THE TASK —
Filter the listing below down to the lines containing the word "html".

_ _ _ _ _ _ _

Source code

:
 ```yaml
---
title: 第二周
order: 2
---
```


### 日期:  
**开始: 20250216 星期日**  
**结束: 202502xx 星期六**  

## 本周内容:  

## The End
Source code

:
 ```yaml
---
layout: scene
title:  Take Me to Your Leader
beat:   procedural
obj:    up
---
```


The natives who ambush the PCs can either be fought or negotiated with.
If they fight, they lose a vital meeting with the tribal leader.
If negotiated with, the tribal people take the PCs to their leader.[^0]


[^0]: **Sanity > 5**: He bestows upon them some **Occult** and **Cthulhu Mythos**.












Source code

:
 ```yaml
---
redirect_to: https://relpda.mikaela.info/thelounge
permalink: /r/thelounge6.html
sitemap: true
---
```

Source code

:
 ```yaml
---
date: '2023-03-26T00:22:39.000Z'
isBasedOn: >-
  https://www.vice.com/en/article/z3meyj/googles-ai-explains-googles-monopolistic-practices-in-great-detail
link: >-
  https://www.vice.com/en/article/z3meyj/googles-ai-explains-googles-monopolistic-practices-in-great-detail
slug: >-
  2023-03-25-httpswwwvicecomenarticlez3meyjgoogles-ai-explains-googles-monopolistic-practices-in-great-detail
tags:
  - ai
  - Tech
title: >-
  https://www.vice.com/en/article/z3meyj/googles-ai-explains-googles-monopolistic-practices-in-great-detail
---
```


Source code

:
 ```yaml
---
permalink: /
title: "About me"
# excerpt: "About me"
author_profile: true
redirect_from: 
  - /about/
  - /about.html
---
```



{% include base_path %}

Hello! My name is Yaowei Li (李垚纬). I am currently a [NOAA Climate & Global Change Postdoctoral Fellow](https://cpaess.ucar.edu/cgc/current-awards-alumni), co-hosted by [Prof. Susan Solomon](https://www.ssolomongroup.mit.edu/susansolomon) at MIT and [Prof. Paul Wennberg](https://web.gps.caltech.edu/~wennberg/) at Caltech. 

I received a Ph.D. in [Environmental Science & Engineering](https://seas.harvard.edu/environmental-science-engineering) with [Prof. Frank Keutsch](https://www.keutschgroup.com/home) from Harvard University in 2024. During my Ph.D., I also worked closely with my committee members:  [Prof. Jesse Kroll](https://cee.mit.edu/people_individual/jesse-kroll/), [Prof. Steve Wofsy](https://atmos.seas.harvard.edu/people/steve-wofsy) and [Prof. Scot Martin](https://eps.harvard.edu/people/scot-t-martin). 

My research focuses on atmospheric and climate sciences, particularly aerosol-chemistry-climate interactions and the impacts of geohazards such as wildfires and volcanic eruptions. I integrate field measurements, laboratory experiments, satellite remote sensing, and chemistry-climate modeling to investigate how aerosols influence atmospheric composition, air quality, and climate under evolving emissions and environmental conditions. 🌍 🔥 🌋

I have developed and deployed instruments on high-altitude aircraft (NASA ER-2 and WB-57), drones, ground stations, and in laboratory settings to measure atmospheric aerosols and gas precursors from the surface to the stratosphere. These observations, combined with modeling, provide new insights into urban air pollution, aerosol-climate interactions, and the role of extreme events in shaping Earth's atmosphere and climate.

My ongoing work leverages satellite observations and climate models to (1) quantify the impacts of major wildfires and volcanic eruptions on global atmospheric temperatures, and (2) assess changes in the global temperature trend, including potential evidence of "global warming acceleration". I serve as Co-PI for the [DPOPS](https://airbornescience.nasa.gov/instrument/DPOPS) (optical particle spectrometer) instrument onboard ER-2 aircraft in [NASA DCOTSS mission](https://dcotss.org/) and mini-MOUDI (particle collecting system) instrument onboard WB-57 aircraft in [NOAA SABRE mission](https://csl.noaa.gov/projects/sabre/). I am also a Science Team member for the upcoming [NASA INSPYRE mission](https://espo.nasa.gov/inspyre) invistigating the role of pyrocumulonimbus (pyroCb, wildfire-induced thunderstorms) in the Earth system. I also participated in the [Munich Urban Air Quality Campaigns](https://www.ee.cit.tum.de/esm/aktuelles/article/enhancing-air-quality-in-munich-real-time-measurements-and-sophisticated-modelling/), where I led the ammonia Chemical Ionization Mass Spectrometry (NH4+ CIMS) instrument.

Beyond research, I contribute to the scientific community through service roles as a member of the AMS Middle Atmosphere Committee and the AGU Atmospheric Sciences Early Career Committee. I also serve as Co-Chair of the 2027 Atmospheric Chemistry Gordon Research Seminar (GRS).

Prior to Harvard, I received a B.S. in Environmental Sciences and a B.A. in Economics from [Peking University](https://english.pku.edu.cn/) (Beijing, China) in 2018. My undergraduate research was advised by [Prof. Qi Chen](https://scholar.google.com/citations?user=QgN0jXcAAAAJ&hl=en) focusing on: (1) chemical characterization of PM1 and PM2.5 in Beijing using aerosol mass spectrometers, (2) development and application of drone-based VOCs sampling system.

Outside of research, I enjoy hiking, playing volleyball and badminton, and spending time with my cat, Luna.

_ _ _ _ _ _ _

RESPONSE AREA —
permalink: /r/thelounge6.html
  - /about.html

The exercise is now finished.